I hiked for four miles through blow down before I could finally get a glimpse of the area I thought would be so good. The timbered basin was still a ways off in the distance. I’d have to move camp closer to access it.
I descended into bugle range and heard several bulls answer. I knew they’d be there.
A Better Place
The next day, I pulled camp and relocated four miles deeper on a very large lake surrounded by massive peaks. I knew I was very alone at this point. No one would figure out the trail I weaved to get here. I almost felt half crazy for what I was trying to accomplish.
The evening was spent stretching out cramping muscles and hooking into one of the largest rainbows I’ve tangled with. Unfortunately, it eventually broke the line.

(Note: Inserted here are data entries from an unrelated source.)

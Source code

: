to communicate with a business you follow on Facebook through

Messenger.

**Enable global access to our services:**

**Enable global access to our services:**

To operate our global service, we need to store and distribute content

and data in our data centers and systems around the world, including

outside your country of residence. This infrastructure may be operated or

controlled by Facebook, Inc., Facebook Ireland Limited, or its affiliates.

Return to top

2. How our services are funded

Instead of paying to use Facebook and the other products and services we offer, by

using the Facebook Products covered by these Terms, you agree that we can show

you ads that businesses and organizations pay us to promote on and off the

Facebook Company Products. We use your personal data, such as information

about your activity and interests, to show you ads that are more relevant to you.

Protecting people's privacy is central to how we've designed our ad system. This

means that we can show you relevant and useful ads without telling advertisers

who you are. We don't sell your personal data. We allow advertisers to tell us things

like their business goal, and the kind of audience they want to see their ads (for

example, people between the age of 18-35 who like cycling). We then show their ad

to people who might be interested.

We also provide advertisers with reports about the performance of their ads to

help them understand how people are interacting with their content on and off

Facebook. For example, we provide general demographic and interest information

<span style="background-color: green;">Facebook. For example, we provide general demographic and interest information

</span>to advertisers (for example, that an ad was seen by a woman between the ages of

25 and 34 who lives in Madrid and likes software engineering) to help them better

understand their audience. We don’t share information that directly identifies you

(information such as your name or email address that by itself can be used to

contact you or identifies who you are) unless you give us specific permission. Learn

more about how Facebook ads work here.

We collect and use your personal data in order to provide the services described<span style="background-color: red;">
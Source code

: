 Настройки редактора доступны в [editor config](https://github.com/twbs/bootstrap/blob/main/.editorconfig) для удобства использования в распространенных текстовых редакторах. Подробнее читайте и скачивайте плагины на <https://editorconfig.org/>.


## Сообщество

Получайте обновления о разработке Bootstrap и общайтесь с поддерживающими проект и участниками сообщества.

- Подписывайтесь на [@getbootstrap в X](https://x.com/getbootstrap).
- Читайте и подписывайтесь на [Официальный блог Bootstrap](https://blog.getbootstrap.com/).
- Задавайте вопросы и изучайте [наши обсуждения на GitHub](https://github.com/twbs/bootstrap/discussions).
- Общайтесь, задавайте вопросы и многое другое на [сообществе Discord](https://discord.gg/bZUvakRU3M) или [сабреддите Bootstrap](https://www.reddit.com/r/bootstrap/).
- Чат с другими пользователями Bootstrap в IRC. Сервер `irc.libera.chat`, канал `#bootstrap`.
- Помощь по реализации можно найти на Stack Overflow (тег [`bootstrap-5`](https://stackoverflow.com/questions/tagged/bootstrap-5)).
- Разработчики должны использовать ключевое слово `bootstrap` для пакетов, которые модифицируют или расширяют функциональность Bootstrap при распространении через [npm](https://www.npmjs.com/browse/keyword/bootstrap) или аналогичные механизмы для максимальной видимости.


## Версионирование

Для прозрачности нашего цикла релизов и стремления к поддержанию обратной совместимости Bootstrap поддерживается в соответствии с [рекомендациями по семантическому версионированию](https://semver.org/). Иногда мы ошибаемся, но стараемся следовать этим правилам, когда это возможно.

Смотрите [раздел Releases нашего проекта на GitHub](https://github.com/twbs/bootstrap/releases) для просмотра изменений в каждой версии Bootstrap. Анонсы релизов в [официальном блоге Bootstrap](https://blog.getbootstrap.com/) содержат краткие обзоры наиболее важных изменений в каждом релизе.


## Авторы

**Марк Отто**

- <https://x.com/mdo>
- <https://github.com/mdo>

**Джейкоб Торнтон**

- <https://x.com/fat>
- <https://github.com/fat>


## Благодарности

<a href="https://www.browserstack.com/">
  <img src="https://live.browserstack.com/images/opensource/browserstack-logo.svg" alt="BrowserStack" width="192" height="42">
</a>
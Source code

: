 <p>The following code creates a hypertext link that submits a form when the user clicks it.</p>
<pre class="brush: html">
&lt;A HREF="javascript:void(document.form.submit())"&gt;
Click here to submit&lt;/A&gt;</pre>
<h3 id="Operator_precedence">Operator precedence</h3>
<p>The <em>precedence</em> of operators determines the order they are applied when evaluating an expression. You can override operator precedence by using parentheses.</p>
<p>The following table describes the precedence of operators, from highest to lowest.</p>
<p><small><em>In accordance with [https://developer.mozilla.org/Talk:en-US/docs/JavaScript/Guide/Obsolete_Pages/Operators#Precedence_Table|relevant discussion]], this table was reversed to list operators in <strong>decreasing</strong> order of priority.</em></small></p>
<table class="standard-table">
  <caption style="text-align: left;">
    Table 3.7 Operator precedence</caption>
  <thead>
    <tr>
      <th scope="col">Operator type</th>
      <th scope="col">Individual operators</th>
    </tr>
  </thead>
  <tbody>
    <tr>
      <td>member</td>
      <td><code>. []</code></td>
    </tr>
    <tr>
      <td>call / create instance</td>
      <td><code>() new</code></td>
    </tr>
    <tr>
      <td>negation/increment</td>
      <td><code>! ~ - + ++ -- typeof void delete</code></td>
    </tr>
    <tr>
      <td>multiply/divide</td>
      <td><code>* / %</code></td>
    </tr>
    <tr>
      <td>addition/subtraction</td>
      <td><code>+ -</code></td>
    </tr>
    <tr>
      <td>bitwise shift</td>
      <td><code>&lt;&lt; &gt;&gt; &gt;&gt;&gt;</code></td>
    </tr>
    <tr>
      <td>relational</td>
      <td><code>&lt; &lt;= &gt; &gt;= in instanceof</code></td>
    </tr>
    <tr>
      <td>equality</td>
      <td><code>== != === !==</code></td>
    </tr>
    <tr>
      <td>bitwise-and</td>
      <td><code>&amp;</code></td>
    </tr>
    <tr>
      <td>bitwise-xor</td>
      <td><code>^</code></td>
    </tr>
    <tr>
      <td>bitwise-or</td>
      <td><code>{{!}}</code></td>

I sat by the waters of the lake as the sun set and felt the true excitement of the scene unfolding around me. The fading sun set the peaks aglow in a multitude of warm colors. The feeling was indescribable; one of peace that comes from pure solitude. It was proof that elk wasn’t the only reason I was here.
I spent the next morning locating a dandy bull. He worked his cows out in the open on a big grassy face looming out of the timber. His rack lit up in the early morning sunlight and I felt an instant smile on my face as that image burned itself into my mind, never to be forgotten.
Below the herd, the canyon fell away quickly and it was just a matter of time before the elk headed that direction to bed in deep timber. I moved into action, dropping into the trees and seeking out their beds.
I waited until sticks were popping, letting me know the herd was close, and then I let out a bugle. The bull was right there and on top of me in minutes. He came to 20 yards and stopped behind a bush. I was at full draw, calm and ready to kill. I could see his rack, with long curled points rubbed white at the tips.
I needed one more step, and he started to take it, but he hit my wind. Just like that, he was gone. That wind hadn’t been there all morning! I was devastated, but knew unfortunate luck is part of the game. That was one lucky elk, too!
I dropped elevation and came to a sharp ridge. As I crossed over, I stumbled upon two more bulls bugling at each other. I descended on them, but decided to just listen and not disturb their assault upon one another. The bugles went back and forth, echoing off the canyon walls.
I was enjoying the moment and stretching out my tired legs once again when I realized one bugle was getting closer. This elk was on my same trail! Moments later, he came into view and I couldn’t believe what was taking place. He fed, bugled at the other bull, and just slowly came into range, with no idea I was there.
At 30 yards, I sized him up and drew, but he didn’t stop until 15. He caught my silhouette and stared, but the arrow was on its way and right on mark. The bull jumped, unaware of his misfortune, and crumpled moments later.
The pack out was “eventful” to say the least and involved a mule breaking loose from a tied position, a dropped elk rack, and desperation for water that had me drinking from a questionable source. Luckily, all’s well that ends well.
I thoroughly enjoyed the sight of that elk rack glowing by the campfire during that final night. The solitude was savored and the satisfaction went deep, but I knew sleep would come very fast and my celebratory whisky sips would be few.
What I’ve noticed with years of elk hunting memories is that you always forget the struggle, the pain in the legs, the burn in your chest, the lack of sleep, the mule’s explosion into a wreck, or the anxiety of a long pack after nightfall. The extreme difficulty just drifts from memory, leaving behind only what made the trip an unforgettable, life-fulfilling experience.
After a few weeks, it’s all you can do to keep yourself from trying to run back into the woods to do it all over again. When it’s in your blood, it’s in your blood.